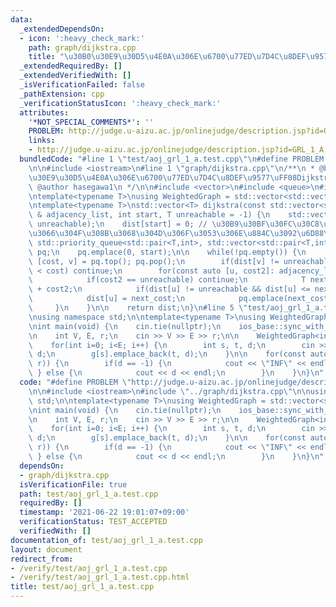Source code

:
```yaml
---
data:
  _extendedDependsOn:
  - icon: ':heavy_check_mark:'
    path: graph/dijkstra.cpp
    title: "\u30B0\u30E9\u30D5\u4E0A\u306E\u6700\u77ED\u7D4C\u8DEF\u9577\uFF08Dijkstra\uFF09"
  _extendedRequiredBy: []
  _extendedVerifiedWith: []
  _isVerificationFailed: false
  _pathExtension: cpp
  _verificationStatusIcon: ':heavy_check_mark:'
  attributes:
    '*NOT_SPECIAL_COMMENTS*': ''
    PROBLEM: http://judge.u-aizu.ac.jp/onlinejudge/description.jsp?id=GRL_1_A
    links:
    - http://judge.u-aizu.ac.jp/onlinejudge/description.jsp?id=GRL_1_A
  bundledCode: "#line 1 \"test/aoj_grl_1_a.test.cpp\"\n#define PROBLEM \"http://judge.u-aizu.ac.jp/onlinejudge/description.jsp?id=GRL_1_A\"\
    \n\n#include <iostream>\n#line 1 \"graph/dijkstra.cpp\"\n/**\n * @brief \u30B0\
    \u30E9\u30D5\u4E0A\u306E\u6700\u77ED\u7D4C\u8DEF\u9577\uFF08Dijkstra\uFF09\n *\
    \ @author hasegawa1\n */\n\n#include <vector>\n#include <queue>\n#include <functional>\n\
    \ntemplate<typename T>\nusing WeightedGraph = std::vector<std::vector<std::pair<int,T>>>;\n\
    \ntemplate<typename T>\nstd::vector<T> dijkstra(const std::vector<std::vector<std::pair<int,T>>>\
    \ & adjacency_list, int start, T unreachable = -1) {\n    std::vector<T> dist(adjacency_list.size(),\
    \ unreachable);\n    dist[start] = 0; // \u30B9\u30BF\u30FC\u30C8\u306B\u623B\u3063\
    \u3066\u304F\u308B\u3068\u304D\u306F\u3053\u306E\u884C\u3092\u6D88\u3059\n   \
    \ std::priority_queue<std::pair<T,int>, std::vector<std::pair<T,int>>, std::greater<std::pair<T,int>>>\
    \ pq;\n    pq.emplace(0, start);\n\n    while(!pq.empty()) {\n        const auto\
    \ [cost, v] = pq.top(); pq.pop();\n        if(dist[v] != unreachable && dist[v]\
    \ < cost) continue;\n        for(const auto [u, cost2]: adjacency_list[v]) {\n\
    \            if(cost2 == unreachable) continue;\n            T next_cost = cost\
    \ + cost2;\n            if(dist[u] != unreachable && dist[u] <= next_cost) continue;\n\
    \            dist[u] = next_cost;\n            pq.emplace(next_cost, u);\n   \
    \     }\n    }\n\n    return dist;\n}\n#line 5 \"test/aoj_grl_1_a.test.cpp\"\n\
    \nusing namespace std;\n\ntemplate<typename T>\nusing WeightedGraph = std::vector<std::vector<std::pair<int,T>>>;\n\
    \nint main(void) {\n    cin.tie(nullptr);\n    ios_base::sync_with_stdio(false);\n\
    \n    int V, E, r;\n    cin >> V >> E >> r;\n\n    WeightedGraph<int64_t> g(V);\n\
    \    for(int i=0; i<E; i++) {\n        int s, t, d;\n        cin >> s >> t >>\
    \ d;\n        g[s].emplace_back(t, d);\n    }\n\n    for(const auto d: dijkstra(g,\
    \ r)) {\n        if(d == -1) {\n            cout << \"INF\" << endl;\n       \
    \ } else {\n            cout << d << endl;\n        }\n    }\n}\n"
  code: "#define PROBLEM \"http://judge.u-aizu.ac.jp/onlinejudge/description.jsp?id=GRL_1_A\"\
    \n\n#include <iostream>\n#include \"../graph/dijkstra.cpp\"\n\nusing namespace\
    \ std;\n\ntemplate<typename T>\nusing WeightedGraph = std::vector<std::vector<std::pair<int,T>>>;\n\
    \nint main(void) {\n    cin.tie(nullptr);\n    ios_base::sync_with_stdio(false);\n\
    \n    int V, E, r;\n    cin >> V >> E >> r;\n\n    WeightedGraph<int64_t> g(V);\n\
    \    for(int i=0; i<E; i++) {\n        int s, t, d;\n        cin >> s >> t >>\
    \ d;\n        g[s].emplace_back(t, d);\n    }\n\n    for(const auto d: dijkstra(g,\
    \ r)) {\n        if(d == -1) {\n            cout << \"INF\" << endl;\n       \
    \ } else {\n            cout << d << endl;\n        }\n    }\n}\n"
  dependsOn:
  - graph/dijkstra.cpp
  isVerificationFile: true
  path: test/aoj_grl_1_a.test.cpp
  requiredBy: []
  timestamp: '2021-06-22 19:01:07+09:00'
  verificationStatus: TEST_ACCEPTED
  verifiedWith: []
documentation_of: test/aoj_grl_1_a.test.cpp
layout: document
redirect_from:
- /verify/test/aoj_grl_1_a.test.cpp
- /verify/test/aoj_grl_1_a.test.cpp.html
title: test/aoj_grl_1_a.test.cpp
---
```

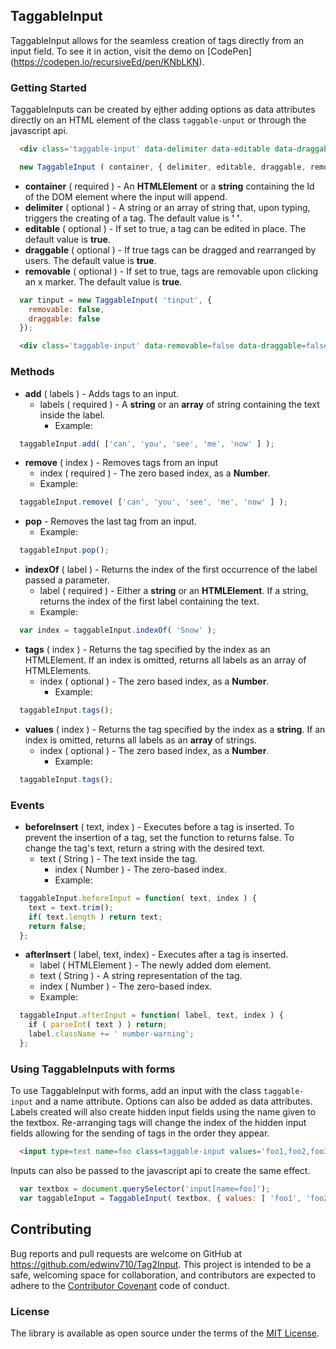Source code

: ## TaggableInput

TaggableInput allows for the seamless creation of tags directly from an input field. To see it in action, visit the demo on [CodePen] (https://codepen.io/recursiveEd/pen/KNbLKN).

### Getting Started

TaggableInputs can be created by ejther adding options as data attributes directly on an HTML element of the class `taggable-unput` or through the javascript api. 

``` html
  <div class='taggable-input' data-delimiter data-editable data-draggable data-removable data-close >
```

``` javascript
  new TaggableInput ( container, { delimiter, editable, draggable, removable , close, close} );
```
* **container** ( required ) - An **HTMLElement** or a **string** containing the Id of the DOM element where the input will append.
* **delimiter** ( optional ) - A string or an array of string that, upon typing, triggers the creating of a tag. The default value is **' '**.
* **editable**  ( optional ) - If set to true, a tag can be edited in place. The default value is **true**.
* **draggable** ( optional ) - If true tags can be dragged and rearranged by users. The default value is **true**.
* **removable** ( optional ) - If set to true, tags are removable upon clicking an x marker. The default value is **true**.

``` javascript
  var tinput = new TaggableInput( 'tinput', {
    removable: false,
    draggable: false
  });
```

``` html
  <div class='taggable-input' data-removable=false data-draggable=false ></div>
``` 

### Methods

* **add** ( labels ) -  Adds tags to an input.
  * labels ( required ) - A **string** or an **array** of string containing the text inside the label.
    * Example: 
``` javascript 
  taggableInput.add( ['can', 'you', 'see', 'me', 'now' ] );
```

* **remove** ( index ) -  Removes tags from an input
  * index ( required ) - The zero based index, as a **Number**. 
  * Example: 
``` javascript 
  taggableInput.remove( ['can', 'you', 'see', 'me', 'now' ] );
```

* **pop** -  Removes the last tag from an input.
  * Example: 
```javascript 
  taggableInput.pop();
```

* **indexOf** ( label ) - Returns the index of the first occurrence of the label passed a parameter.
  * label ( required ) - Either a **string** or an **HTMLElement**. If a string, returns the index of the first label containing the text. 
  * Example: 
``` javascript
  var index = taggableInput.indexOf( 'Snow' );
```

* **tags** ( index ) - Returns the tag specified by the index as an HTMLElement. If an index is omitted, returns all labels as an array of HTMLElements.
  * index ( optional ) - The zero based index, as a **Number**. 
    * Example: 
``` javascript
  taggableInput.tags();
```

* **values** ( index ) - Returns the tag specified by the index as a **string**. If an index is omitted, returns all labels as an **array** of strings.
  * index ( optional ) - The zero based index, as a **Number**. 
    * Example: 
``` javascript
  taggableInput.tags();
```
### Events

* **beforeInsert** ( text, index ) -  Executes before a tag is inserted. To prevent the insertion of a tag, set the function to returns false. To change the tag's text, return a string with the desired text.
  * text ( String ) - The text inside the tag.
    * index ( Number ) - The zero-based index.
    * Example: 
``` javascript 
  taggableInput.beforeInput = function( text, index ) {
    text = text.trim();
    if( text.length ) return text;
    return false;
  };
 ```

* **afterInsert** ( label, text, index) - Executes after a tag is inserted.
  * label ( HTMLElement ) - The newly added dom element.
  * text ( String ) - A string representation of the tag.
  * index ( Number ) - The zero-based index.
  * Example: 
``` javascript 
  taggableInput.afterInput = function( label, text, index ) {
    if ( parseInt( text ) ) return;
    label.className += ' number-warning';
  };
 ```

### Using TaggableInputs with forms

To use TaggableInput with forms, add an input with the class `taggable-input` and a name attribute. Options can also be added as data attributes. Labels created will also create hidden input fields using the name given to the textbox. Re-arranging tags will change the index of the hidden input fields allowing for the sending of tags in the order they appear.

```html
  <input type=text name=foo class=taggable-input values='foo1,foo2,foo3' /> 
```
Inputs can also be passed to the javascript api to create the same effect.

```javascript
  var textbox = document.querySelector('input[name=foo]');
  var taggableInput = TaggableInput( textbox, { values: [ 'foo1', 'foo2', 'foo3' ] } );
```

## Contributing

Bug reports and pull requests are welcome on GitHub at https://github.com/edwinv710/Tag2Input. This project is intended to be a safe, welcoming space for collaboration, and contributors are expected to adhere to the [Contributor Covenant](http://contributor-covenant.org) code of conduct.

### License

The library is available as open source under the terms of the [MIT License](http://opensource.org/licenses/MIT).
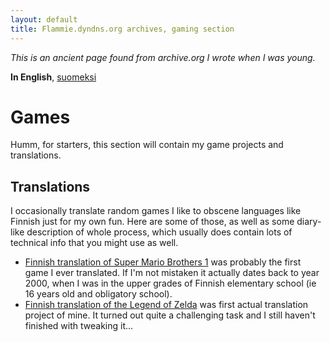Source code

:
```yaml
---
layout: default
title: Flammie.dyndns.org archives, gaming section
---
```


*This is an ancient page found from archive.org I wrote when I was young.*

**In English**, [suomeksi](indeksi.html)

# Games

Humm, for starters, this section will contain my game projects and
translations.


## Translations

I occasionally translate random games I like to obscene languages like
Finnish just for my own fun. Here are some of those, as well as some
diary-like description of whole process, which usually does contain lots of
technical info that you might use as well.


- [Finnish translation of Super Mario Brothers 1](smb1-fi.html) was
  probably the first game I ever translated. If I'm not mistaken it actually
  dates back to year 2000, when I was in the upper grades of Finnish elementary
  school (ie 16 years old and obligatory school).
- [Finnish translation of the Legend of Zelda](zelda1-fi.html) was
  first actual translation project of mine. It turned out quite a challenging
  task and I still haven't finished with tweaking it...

= = = = = = =

Copy, from the data above, every line where the word "indexOf" appears.

**ANSWER TO THIS EXERCISE**
* **indexOf** ( label ) - Returns the index of the first occurrence of the label passed a parameter.
  var index = taggableInput.indexOf( 'Snow' );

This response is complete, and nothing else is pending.